Digger Odell Publications ©2010


Everyone collects something, photographs, Facebook friends, money, Sports memorabilia, but not all of us are "collectors." Collecting is part of our DNA and likely evolved from our ancestors instincts to hoard food to survive harsh times. This biological imprint regularly manifests itself throughout childhood as we begin to accumulate items like rocks, coins, Barbies, toys, clothes and find that we get pleasure from these activities. The psychology of collecting has been given much thought both among lay persons and professionals. Reasons cited for our collecting mania include: a desire to "preserve the past", a desire to possess beauty, to organize and classifying our world, as a means of control, or even to "fill a void”. Exactly what it is that differentiates those of us who drop our childhood collecting habits and those of us who go on to "collector" status, is not known. You are either a "collector", or you are not.

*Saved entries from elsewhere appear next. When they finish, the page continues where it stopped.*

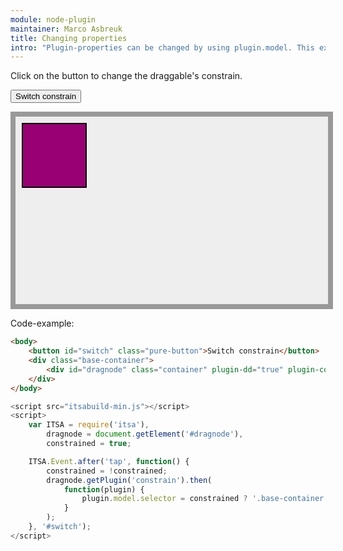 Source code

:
 ```yaml
---
module: node-plugin
maintainer: Marco Asbreuk
title: Changing properties
intro: "Plugin-properties can be changed by using plugin.model. This example shows how the property <b>selector</b> can be changed."
---
```



<style type="text/css">
    .base-container {
        width: 500px;
        height: 300px;
        background-color: #EEE;
        border: solid 8px #999;
        margin-bottom: 1em;
    }
    .container {
        margin: 10px;
        height: 100px;
        width: 100px;
        background-color: #990073;
        border: 2px solid #000;
        display: inline-block;
        *display: inline;
        *zoom: 1;
    }
</style>

Click on the button to change the draggable's constrain.

<button id="switch" class="pure-button">Switch constrain</button>
<div class="base-container">
    <div id="dragnode" class="container" plugin-dd="true" plugin-constrain="true" constrain-selector=".base-container"></div>
</div>

<p class="spaced">Code-example:</p>

```html
<body>
    <button id="switch" class="pure-button">Switch constrain</button>
    <div class="base-container">
        <div id="dragnode" class="container" plugin-dd="true" plugin-constrain="true" constrain-selector=".base-container"></div>
    </div>
</body>
```

```js
<script src="itsabuild-min.js"></script>
<script>
    var ITSA = require('itsa'),
        dragnode = document.getElement('#dragnode'),
        constrained = true;

    ITSA.Event.after('tap', function() {
        constrained = !constrained;
        dragnode.getPlugin('constrain').then(
            function(plugin) {
                plugin.model.selector = constrained ? '.base-container' : 'window';
            }
        );
    }, '#switch');
</script>
```

<script src="../../dist/itsabuild-min.js"></script>
<script>
    var ITSA = require('itsa'),
        dragnode = document.getElement('#dragnode'),
        constrained = true;

    ITSA.Event.after('tap', function() {
        constrained = !constrained;
        dragnode.getPlugin('constrain').then(
            function(plugin) {
                plugin.model.selector = constrained ? '.base-container' : 'window';
            }
        );
    }, '#switch');

</script> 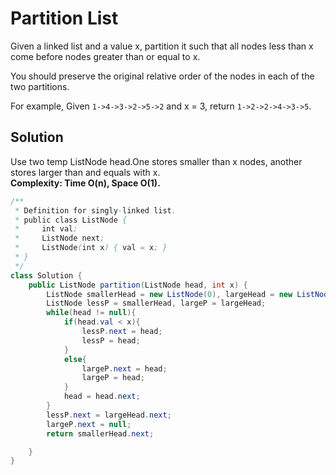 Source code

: # Partition List
Given a linked list and a value x, partition it such that all nodes less than x come before nodes greater than or equal to x.

You should preserve the original relative order of the nodes in each of the two partitions.

For example,
Given `1->4->3->2->5->2` and x = 3,
return `1->2->2->4->3->5`.
## Solution
Use two temp ListNode head.One stores smaller than x nodes, another stores larger than and equals with x.  
**Complexity: Time O(n), Space O(1).**
```java
/**
 * Definition for singly-linked list.
 * public class ListNode {
 *     int val;
 *     ListNode next;
 *     ListNode(int x) { val = x; }
 * }
 */
class Solution {
    public ListNode partition(ListNode head, int x) {
        ListNode smallerHead = new ListNode(0), largeHead = new ListNode(0);
        ListNode lessP = smallerHead, largeP = largeHead;
        while(head != null){
            if(head.val < x){
                lessP.next = head;
                lessP = head;
            }
            else{
                largeP.next = head;
                largeP = head;
            }
            head = head.next;
        }
        lessP.next = largeHead.next;
        largeP.next = null;
        return smallerHead.next;

    }
}
```
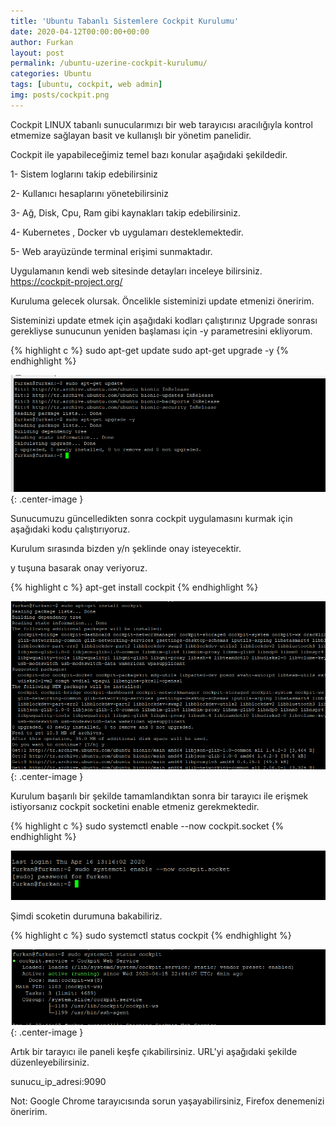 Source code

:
 ```yaml
---
title: 'Ubuntu Tabanlı Sistemlere Cockpit Kurulumu'
date: 2020-04-12T00:00:00+00:00
author: Furkan
layout: post
permalink: /ubuntu-uzerine-cockpit-kurulumu/
categories: Ubuntu
tags: [ubuntu, cockpit, web admin]
img: posts/cockpit.png
---
```


Cockpit LINUX tabanlı sunucularımızı bir web tarayıcısı aracılığıyla kontrol etmemize sağlayan basit ve kullanışlı bir yönetim panelidir.

Cockpit ile yapabileceğimiz temel bazı konular aşağıdaki şekildedir.

1- Sistem loglarını takip edebilirsiniz

2- Kullanıcı hesaplarını yönetebilirsiniz

3- Ağ, Disk, Cpu, Ram gibi kaynakları takip edebilirsiniz.

4- Kubernetes , Docker vb uygulamarı desteklemektedir.

5- Web arayüzünde terminal erişimi sunmaktadır.

Uygulamanın kendi web sitesinde detayları inceleye bilirsiniz.
 https://cockpit-project.org/


Kuruluma gelecek olursak.
Öncelikle sisteminizi update etmenizi öneririm.

Sisteminizi update etmek için aşağıdaki kodları çalıştırınız
Upgrade sonrası gerekliyse sunucunun yeniden başlaması için -y parametresini ekliyorum.

{% highlight c %}
sudo apt-get update
sudo apt-get upgrade -y
{% endhighlight %}

![Picture description](/assets/img/posts/cockpit/update-upgrade.png){: .center-image }


Sunucumuzu güncelledikten sonra cockpit uygulamasını kurmak için aşağıdaki kodu çalıştırıyoruz.

Kurulum sırasında bizden y/n şeklinde onay isteyecektir.

y tuşuna basarak onay veriyoruz.
 
{% highlight c %} 
apt-get install cockpit 
{% endhighlight %}

![Picture description](/assets/img/posts/cockpit/cockpit-install.png){: .center-image }

Kurulum başarılı bir şekilde tamamlandıktan sonra bir tarayıcı ile erişmek istiyorsanız cockpit socketini enable etmeniz gerekmektedir.
 
{% highlight c %}
sudo systemctl enable --now cockpit.socket
{% endhighlight %}

![Picture description](/assets/img/posts/cockpit/socket-enable.png) 

Şimdi scoketin durumuna bakabiliriz.

{% highlight c %}
sudo systemctl status cockpit
{% endhighlight %}

![Picture description](/assets/img/posts/cockpit/cocpit-status.png){: .center-image }
 
Artık bir tarayıcı ile paneli keşfe çıkabilirsiniz.
URL'yi aşağıdaki şekilde düzenleyebilirsiniz.

sunucu_ip_adresi:9090



Not: Google Chrome tarayıcısında sorun yaşayabilirsiniz, Firefox denemenizi öneririm.

 
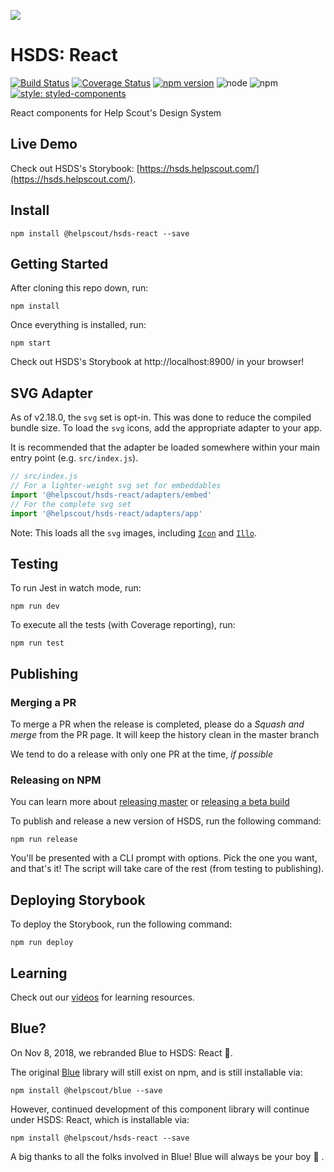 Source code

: ![](https://ddwva799xzrph.cloudfront.net/items/110k3c0l3v183J3J0g2I/hsds-logo-readme.png)

# HSDS: React

[![Build Status](https://travis-ci.org/helpscout/hsds-react.svg?branch=master)](https://travis-ci.org/helpscout/hsds-react)
[![Coverage Status](https://coveralls.io/repos/github/helpscout/hsds-react/badge.svg?branch=master)](https://coveralls.io/github/helpscout/hsds-react?branch=master)
[![npm version](https://badge.fury.io/js/%40helpscout%2Fhsds-react.svg)](https://badge.fury.io/js/%40helpscout%2Fhsds-react)
![node](https://img.shields.io/badge/node-12.13.0-blue.svg)
![npm](https://img.shields.io/badge/npm-6.12.0-blue.svg)
[![style: styled-components](https://img.shields.io/badge/style-%F0%9F%92%85%20styled--components-orange.svg?colorB=daa357&colorA=db748e)](https://github.com/styled-components/styled-components)

React components for Help Scout's Design System

## Live Demo

Check out HSDS's Storybook: [https://hsds.helpscout.com/](https://hsds.helpscout.com/).

## Install

```
npm install @helpscout/hsds-react --save
```

## Getting Started

After cloning this repo down, run:

```
npm install
```

Once everything is installed, run:

```
npm start
```

Check out HSDS's Storybook at http://localhost:8900/ in your browser!

## SVG Adapter

As of v2.18.0, the `svg` set is opt-in. This was done to reduce the compiled bundle size. To load the `svg` icons, add the appropriate adapter to your app.

It is recommended that the adapter be loaded somewhere within your main entry point (e.g. `src/index.js`).

```js
// src/index.js
// For a lighter-weight svg set for embeddables
import '@helpscout/hsds-react/adapters/embed'
// For the complete svg set
import '@helpscout/hsds-react/adapters/app'
```

Note: This loads all the `svg` images, including [`Icon`](./src/components/Icon) and [`Illo`](./src/components/Illo).

## Testing

To run Jest in watch mode, run:

```
npm run dev
```

To execute all the tests (with Coverage reporting), run:

```
npm run test
```

## Publishing

### Merging a PR

To merge a PR when the release is completed, please do a _Squash and merge_ from the PR page. It will keep the history clean in the master branch

We tend to do a release with only one PR at the time, _if possible_

### Releasing on NPM

You can learn more about [releasing master](https://helpscout.gitbook.io/hsds-react/contributing/release) or [releasing a beta build](https://helpscout.gitbook.io/hsds-react/testing/local-integration-testing)

To publish and release a new version of HSDS, run the following command:

```
npm run release
```

You'll be presented with a CLI prompt with options.
Pick the one you want, and that's it! The script will take care of the rest (from testing to publishing).

## Deploying Storybook

To deploy the Storybook, run the following command:

```
npm run deploy
```

## Learning

Check out our [videos](./VIDEOS.md) for learning resources.

## Blue?

On Nov 8, 2018, we rebranded Blue to HSDS: React :tada:.

The original [Blue](https://www.npmjs.com/package/@helpscout/blue) library will still exist on npm, and is still installable via:

```
npm install @helpscout/blue --save
```

However, continued development of this component library will continue under HSDS: React, which is installable via:

```
npm install @helpscout/hsds-react --save
```

A big thanks to all the folks involved in Blue! Blue will always be your boy :blue_heart: .
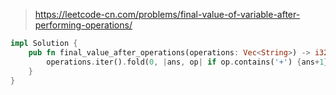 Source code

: > https://leetcode-cn.com/problems/final-value-of-variable-after-performing-operations/

``` rust
impl Solution {
    pub fn final_value_after_operations(operations: Vec<String>) -> i32 {
        operations.iter().fold(0, |ans, op| if op.contains('+') {ans+1} else {ans-1})
    }
}
``` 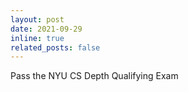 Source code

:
 ```yaml
---
layout: post
date: 2021-09-29
inline: true
related_posts: false
---
```


Pass the NYU CS Depth Qualifying Exam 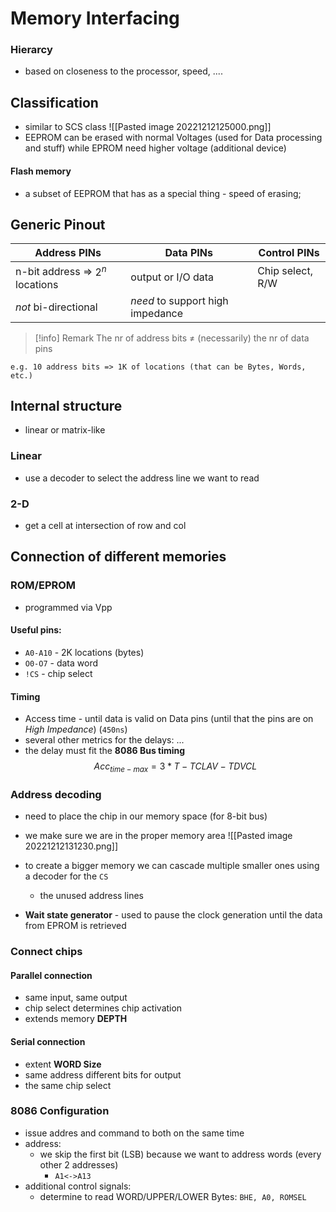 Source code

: 
# Memory Interfacing 

### Hierarcy
- based on closeness to the processor, speed, ....

## Classification
- similar to SCS class
![[Pasted image 20221212125000.png]]
- EEPROM can be erased with normal Voltages (used for Data processing and stuff) while EPROM need higher voltage (additional device)

#### Flash memory 
- a subset of EEPROM that has as a special thing - speed of erasing;

## Generic Pinout

|Address PINs| Data PINs| Control PINs|
|-|-|-|
|n-bit address => $2^n$ locations|output or I/O data|Chip select, R/W|
|*not* bi-directional|*need* to support high impedance||

> [!info] Remark
> The nr of address bits $\ne$ (necessarily) the nr of data pins

```
e.g. 10 address bits => 1K of locations (that can be Bytes, Words, etc.)
```

## Internal structure
- linear or matrix-like
### Linear
- use a decoder to select the address line we want to read
### 2-D 
- get a cell at intersection of row and col

## Connection of different memories

### ROM/EPROM
- programmed via Vpp
#### Useful pins:
- `A0-A10` - 2K locations (bytes)
- `O0-O7` - data word
- `!CS` - chip select

#### Timing
- Access time - until data is valid on Data pins (until that the pins are on *High Impedance*) (`450ns`)
- several other metrics for the delays:   ...
- the delay must fit the **8086 Bus timing**
$$Acc_{time-max} = 3*T-TCLAV-TDVCL$$

### Address decoding
- need to place the chip in our memory space (for 8-bit bus)
- we make sure we are in the proper memory area
![[Pasted image 20221212131230.png]]

- to create a bigger memory we can cascade multiple smaller ones using a decoder for the `CS`
	- the unused address lines
- **Wait state generator** - used to pause the clock generation until the data from EPROM is retrieved

### Connect chips

#### Parallel connection
- same input, same output
- chip select determines chip activation
- extends memory **DEPTH**
#### Serial connection
- extent **WORD Size**
- same address different bits for output
- the same chip select

### 8086 Configuration
- issue addres and command to both on the same time
- address:
	- we skip the first bit (LSB) because we want to address words (every other 2 addresses) 
		- `A1<->A13` 
- additional control signals:
	- determine to read WORD/UPPER/LOWER Bytes: `BHE, A0, ROMSEL` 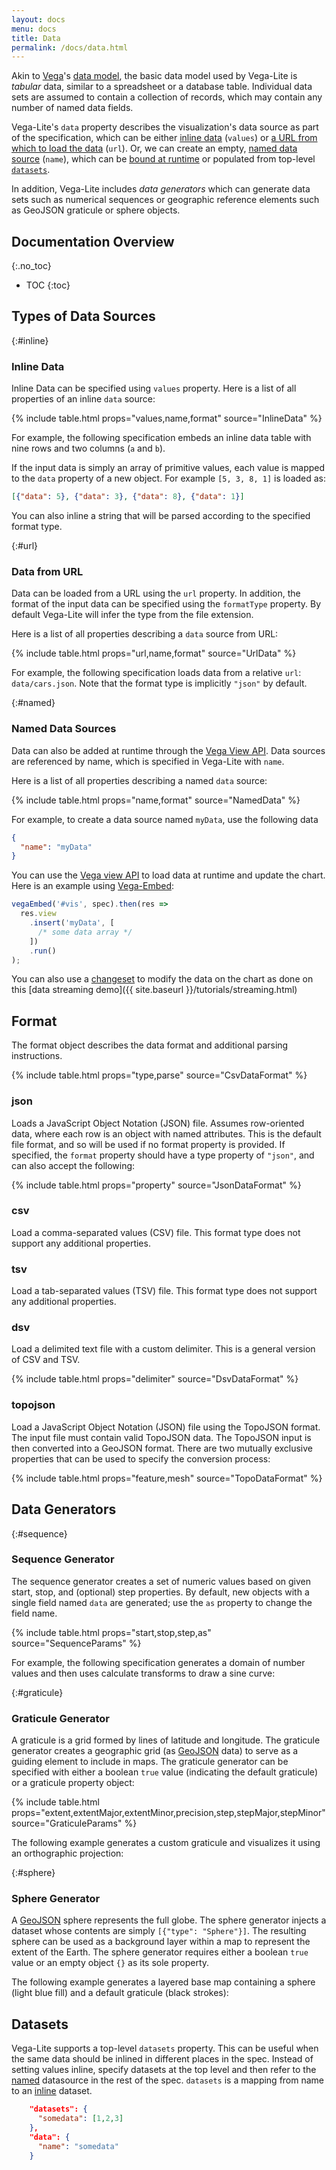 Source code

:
 ```yaml
---
layout: docs
menu: docs
title: Data
permalink: /docs/data.html
---
```


Akin to [Vega](https://www.github.com/vega/vega)'s [data model](https://vega.github.io/vega/docs/data/), the basic data model used by Vega-Lite is _tabular_ data, similar to a spreadsheet or a database table. Individual data sets are assumed to contain a collection of records, which may contain any number of named data fields.

Vega-Lite's `data` property describes the visualization's data source as part of the specification, which can be either [inline data](#inline) (`values`) or [a URL from which to load the data](#url) (`url`). Or, we can create an empty, [named data source](#named) (`name`), which can be [bound at runtime](https://vega.github.io/vega/docs/api/view/#data) or populated from top-level [`datasets`](#datasets).

In addition, Vega-Lite includes _data generators_ which can generate data sets such as numerical sequences or geographic reference elements such as GeoJSON graticule or sphere objects.

<!--prettier-ignore-start-->
## Documentation Overview
{:.no_toc}

- TOC
{:toc}

<!--prettier-ignore-end-->

## Types of Data Sources

{:#inline}

### Inline Data

Inline Data can be specified using `values` property. Here is a list of all properties of an inline `data` source:

{% include table.html props="values,name,format" source="InlineData" %}

For example, the following specification embeds an inline data table with nine rows and two columns (`a` and `b`).

<span class="vl-example" data-name="bar"></span>

If the input data is simply an array of primitive values, each value is mapped to the `data` property of a new object. For example `[5, 3, 8, 1]` is loaded as:

```json
[{"data": 5}, {"data": 3}, {"data": 8}, {"data": 1}]
```

You can also inline a string that will be parsed according to the specified format type.

<span class="vl-example" data-name="embedded_csv"></span>

{:#url}

### Data from URL

Data can be loaded from a URL using the `url` property. In addition, the format of the input data can be specified using the `formatType` property. By default Vega-Lite will infer the type from the file extension.

Here is a list of all properties describing a `data` source from URL:

{% include table.html props="url,name,format" source="UrlData" %}

For example, the following specification loads data from a relative `url`: `data/cars.json`. Note that the format type is implicitly `"json"` by default.

<span class="vl-example" data-name="point_2d"></span>

{:#named}

### Named Data Sources

Data can also be added at runtime through the [Vega View API](https://vega.github.io/vega/docs/api/view/#data). Data sources are referenced by name, which is specified in Vega-Lite with `name`.

Here is a list of all properties describing a named `data` source:

{% include table.html props="name,format" source="NamedData" %}

For example, to create a data source named `myData`, use the following data

```json
{
  "name": "myData"
}
```

You can use the [Vega view API](https://vega.github.io/vega/docs/api/view/#data) to load data at runtime and update the chart. Here is an example using [Vega-Embed](https://github.com/vega/vega-embed):

```js
vegaEmbed('#vis', spec).then(res =>
  res.view
    .insert('myData', [
      /* some data array */
    ])
    .run()
);
```

You can also use a [changeset](https://github.com/vega/vega-view#view_change) to modify the data on the chart as done on this [data streaming demo]({{ site.baseurl }}/tutorials/streaming.html)

## Format

The format object describes the data format and additional parsing instructions.

{% include table.html props="type,parse" source="CsvDataFormat" %}

### json

Loads a JavaScript Object Notation (JSON) file. Assumes row-oriented data, where each row is an object with named attributes. This is the default file format, and so will be used if no format property is provided. If specified, the `format` property should have a type property of `"json"`, and can also accept the following:

{% include table.html props="property" source="JsonDataFormat" %}

### csv

Load a comma-separated values (CSV) file. This format type does not support any additional properties.

### tsv

Load a tab-separated values (TSV) file. This format type does not support any additional properties.

### dsv

Load a delimited text file with a custom delimiter. This is a general version of CSV and TSV.

{% include table.html props="delimiter" source="DsvDataFormat" %}

### topojson

Load a JavaScript Object Notation (JSON) file using the TopoJSON format. The input file must contain valid TopoJSON data. The TopoJSON input is then converted into a GeoJSON format. There are two mutually exclusive properties that can be used to specify the conversion process:

{% include table.html props="feature,mesh" source="TopoDataFormat" %}

## Data Generators

{:#sequence}

### Sequence Generator

The sequence generator creates a set of numeric values based on given start, stop, and (optional) step properties. By default, new objects with a single field named `data` are generated; use the `as` property to change the field name.

{% include table.html props="start,stop,step,as" source="SequenceParams" %}

For example, the following specification generates a domain of number values and then uses calculate transforms to draw a sine curve:

<span class="vl-example" data-name="sequence_line"></span>

{:#graticule}

### Graticule Generator

A graticule is a grid formed by lines of latitude and longitude. The graticule generator creates a geographic grid (as [GeoJSON](https://en.wikipedia.org/wiki/GeoJSON) data) to serve as a guiding element to include in maps. The graticule generator can be specified with either a boolean `true` value (indicating the default graticule) or a graticule property object:

{% include table.html props="extent,extentMajor,extentMinor,precision,step,stepMajor,stepMinor" source="GraticuleParams" %}

The following example generates a custom graticule and visualizes it using an orthographic projection:

<span class="vl-example" data-name="geo_graticule_object"></span>

{:#sphere}

### Sphere Generator

A [GeoJSON](https://en.wikipedia.org/wiki/GeoJSON) sphere represents the full globe. The sphere generator injects a dataset whose contents are simply `[{"type": "Sphere"}]`. The resulting sphere can be used as a background layer within a map to represent the extent of the Earth. The sphere generator requires either a boolean `true` value or an empty object `{}` as its sole property.

The following example generates a layered base map containing a sphere (light blue fill) and a default graticule (black strokes):

<span class="vl-example" data-name="geo_sphere"></span>

## Datasets

Vega-Lite supports a top-level `datasets` property. This can be useful when the same data should be inlined in different places in the spec. Instead of setting values inline, specify datasets at the top level and then refer to the [named](#named) datasource in the rest of the spec. `datasets` is a mapping from name to an [inline](#inline) dataset.

```json
    "datasets": {
      "somedata": [1,2,3]
    },
    "data": {
      "name": "somedata"
    }
```
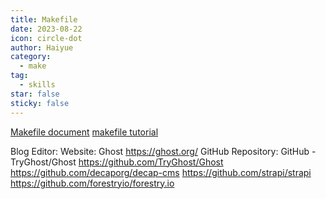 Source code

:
```yaml
---
title: Makefile
date: 2023-08-22
icon: circle-dot
author: Haiyue
category:
  - make
tag:
  - skills
star: false
sticky: false
---
```

[Makefile document](https://www.zhaixue.cc/makefile/makefile-intro.html)
[makefile tutorial](https://makefiletutorial.com/#getting-started)



Blog Editor: 
Website: Ghost https://ghost.org/
GitHub Repository: GitHub - TryGhost/Ghost https://github.com/TryGhost/Ghost
https://github.com/decaporg/decap-cms
https://github.com/strapi/strapi
https://github.com/forestryio/forestry.io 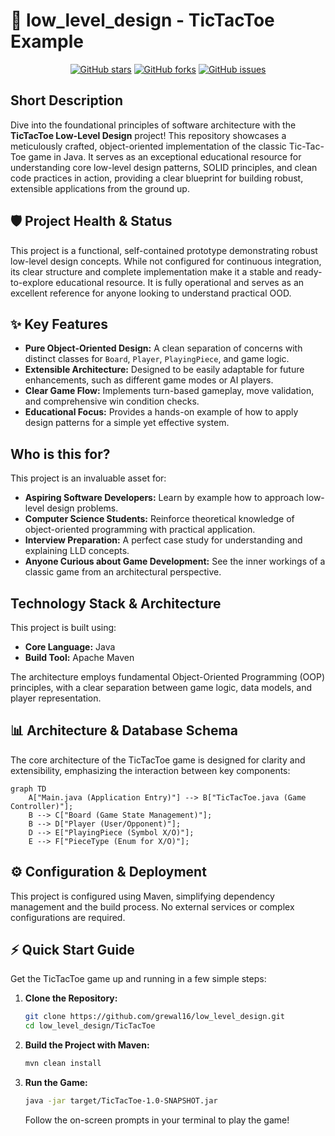 # 🚀 low_level_design - TicTacToe Example

<p align="center">
    <a href="https://github.com/grewal16/low_level_design/stargazers"><img src="https://img.shields.io/github/stars/grewal16/low_level_design?style=for-the-badge" alt="GitHub stars"></a>
    <a href="https://github.com/grewal16/low_level_design/network/members"><img src="https://img.shields.io/github/forks/grewal16/low_level_design?style=for-the-badge" alt="GitHub forks"></a>
    <a href="https://github.com/grewal16/low_level_design/issues"><img src="https://img.shields.io/github/issues/grewal16/low_level_design?style=for-the-badge" alt="GitHub issues"></a>
</p>

## Short Description

Dive into the foundational principles of software architecture with the **TicTacToe Low-Level Design** project! This repository showcases a meticulously crafted, object-oriented implementation of the classic Tic-Tac-Toe game in Java. It serves as an exceptional educational resource for understanding core low-level design patterns, SOLID principles, and clean code practices in action, providing a clear blueprint for building robust, extensible applications from the ground up.

## 🛡️ Project Health & Status

This project is a functional, self-contained prototype demonstrating robust low-level design concepts. While not configured for continuous integration, its clear structure and complete implementation make it a stable and ready-to-explore educational resource. It is fully operational and serves as an excellent reference for anyone looking to understand practical OOD.

## ✨ Key Features

*   **Pure Object-Oriented Design:** A clean separation of concerns with distinct classes for `Board`, `Player`, `PlayingPiece`, and game logic.
*   **Extensible Architecture:** Designed to be easily adaptable for future enhancements, such as different game modes or AI players.
*   **Clear Game Flow:** Implements turn-based gameplay, move validation, and comprehensive win condition checks.
*   **Educational Focus:** Provides a hands-on example of how to apply design patterns for a simple yet effective system.

## Who is this for?

This project is an invaluable asset for:

*   **Aspiring Software Developers:** Learn by example how to approach low-level design problems.
*   **Computer Science Students:** Reinforce theoretical knowledge of object-oriented programming with practical application.
*   **Interview Preparation:** A perfect case study for understanding and explaining LLD concepts.
*   **Anyone Curious about Game Development:** See the inner workings of a classic game from an architectural perspective.

## Technology Stack & Architecture

This project is built using:

*   **Core Language:** Java
*   **Build Tool:** Apache Maven

The architecture employs fundamental Object-Oriented Programming (OOP) principles, with a clear separation between game logic, data models, and player representation.

## 📊 Architecture & Database Schema

The core architecture of the TicTacToe game is designed for clarity and extensibility, emphasizing the interaction between key components:

```mermaid
graph TD
    A["Main.java (Application Entry)"] --> B["TicTacToe.java (Game Controller)"];
    B --> C["Board (Game State Management)"];
    B --> D["Player (User/Opponent)"];
    D --> E["PlayingPiece (Symbol X/O)"];
    E --> F["PieceType (Enum for X/O)"];
```

## ⚙️ Configuration & Deployment

This project is configured using Maven, simplifying dependency management and the build process. No external services or complex configurations are required.

## ⚡ Quick Start Guide

Get the TicTacToe game up and running in a few simple steps:

1.  **Clone the Repository:**
    ```bash
    git clone https://github.com/grewal16/low_level_design.git
    cd low_level_design/TicTacToe
    ```
2.  **Build the Project with Maven:**
    ```bash
    mvn clean install
    ```
3.  **Run the Game:**
    ```bash
    java -jar target/TicTacToe-1.0-SNAPSHOT.jar
    ```
    Follow the on-screen prompts in your terminal to play the game!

There are probably as many approaches to buying old bottles as there are bottle collectors. Some bottle collectors buy bottles simply because they like them or they fit into what they are collecting. Civil War collectors often buy USA Hospital bottles which were used in the battlefield hospitals. Some people collect cure bottles and others collect colored Eastern glasshouse flasks. It is not unusual for bottle collectors to have some organic connection to the items they collect, e.g. the doctor who collects "cure" bottles. Some people collect bottles from their state, city or region. For these collectors, the decision of what to buy is less complicated on the face of it, but may present difficulties long-term as it progressively get harder and harder to add something to their collection that they do not already have. Another group of antique bottle collectors are less specific and simply buy bottles they like. Some buy old bottles regardless of price and others spend their time stalking bargains. Generalists usually have an easier time adding to their bottle collections since they are more willing to branch out. In truth most bottle collectors collect several types of items. A large percentage of bottle collectors have at one time or another been dealers as a way to dispose of and to acquire their wants. Over the years, the nature of the business has changed and as the costs associated with doing bottle shows have gone up the ability to sell on EBay has made it much less attractive to travel. Collectors / dealers are your best source for buying (or selling) bottles. A third group of collectors often style themselves "investors." One bottle collector I talked with recently mentioned that one of the first big purchases he made, required him to put his car as collateral. His thinking was that the value of the object of his desire would appreciate faster than inflation and someday provide him with a good return. You can make money from buying antique bottles, but you really need to know what you are doing.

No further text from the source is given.